__What is required__: Please write out the data that follows, word for word.

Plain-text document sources
==========

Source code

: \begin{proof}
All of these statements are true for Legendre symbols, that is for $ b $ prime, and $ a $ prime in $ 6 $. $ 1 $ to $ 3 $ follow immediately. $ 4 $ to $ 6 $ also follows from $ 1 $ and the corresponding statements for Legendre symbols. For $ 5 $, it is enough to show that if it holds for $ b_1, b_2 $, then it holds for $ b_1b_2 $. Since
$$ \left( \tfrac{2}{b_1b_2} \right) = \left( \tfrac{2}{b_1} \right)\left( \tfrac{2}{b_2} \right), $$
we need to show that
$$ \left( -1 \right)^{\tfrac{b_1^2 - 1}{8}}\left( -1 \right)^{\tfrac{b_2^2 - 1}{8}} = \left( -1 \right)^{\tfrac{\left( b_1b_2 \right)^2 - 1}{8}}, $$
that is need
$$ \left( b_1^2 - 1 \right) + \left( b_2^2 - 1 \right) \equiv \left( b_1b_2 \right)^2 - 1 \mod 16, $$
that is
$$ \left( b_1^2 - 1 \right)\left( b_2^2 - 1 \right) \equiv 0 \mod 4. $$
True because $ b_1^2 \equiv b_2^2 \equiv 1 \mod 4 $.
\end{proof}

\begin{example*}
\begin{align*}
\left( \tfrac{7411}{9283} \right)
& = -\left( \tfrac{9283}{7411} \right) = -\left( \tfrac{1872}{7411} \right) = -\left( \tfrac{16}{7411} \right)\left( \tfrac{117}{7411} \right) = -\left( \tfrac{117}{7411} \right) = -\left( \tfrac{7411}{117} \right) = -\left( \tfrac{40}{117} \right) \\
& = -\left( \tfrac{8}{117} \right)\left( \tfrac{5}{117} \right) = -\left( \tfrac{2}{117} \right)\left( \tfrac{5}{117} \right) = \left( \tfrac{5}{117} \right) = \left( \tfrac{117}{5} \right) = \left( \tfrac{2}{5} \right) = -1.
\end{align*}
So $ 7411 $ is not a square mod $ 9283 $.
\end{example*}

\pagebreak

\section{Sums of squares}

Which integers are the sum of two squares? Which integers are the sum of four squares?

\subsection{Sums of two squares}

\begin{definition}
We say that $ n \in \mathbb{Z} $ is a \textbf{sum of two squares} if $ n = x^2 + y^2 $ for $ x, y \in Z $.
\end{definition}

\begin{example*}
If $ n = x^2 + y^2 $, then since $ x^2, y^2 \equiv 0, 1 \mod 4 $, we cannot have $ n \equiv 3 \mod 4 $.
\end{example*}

==========

__Response__:
Source code

: \begin{proof}
All of these statements are true for Legendre symbols, that is for $ b $ prime, and $ a $ prime in $ 6 $. $ 1 $ to $ 3 $ follow immediately. $ 4 $ to $ 6 $ also follows from $ 1 $ and the corresponding statements for Legendre symbols. For $ 5 $, it is enough to show that if it holds for $ b_1, b_2 $, then it holds for $ b_1b_2 $. Since
$$ \left( \tfrac{2}{b_1b_2} \right) = \left( \tfrac{2}{b_1} \right)\left( \tfrac{2}{b_2} \right), $$
we need to show that
$$ \left( -1 \right)^{\tfrac{b_1^2 - 1}{8}}\left( -1 \right)^{\tfrac{b_2^2 - 1}{8}} = \left( -1 \right)^{\tfrac{\left( b_1b_2 \right)^2 - 1}{8}}, $$
that is need
$$ \left( b_1^2 - 1 \right) + \left( b_2^2 - 1 \right) \equiv \left( b_1b_2 \right)^2 - 1 \mod 16, $$
that is
$$ \left( b_1^2 - 1 \right)\left( b_2^2 - 1 \right) \equiv 0 \mod 4. $$
True because $ b_1^2 \equiv b_2^2 \equiv 1 \mod 4 $.
\end{proof}

\begin{example*}
\begin{align*}
\left( \tfrac{7411}{9283} \right)
& = -\left( \tfrac{9283}{7411} \right) = -\left( \tfrac{1872}{7411} \right) = -\left( \tfrac{16}{7411} \right)\left( \tfrac{117}{7411} \right) = -\left( \tfrac{117}{7411} \right) = -\left( \tfrac{7411}{117} \right) = -\left( \tfrac{40}{117} \right) \\
& = -\left( \tfrac{8}{117} \right)\left( \tfrac{5}{117} \right) = -\left( \tfrac{2}{117} \right)\left( \tfrac{5}{117} \right) = \left( \tfrac{5}{117} \right) = \left( \tfrac{117}{5} \right) = \left( \tfrac{2}{5} \right) = -1.
\end{align*}
So $ 7411 $ is not a square mod $ 9283 $.
\end{example*}

\pagebreak

\section{Sums of squares}

Which integers are the sum of two squares? Which integers are the sum of four squares?

\subsection{Sums of two squares}

\begin{definition}
We say that $ n \in \mathbb{Z} $ is a \textbf{sum of two squares} if $ n = x^2 + y^2 $ for $ x, y \in Z $.
\end{definition}

\begin{example*}
If $ n = x^2 + y^2 $, then since $ x^2, y^2 \equiv 0, 1 \mod 4 $, we cannot have $ n \equiv 3 \mod 4 $.
\end{example*}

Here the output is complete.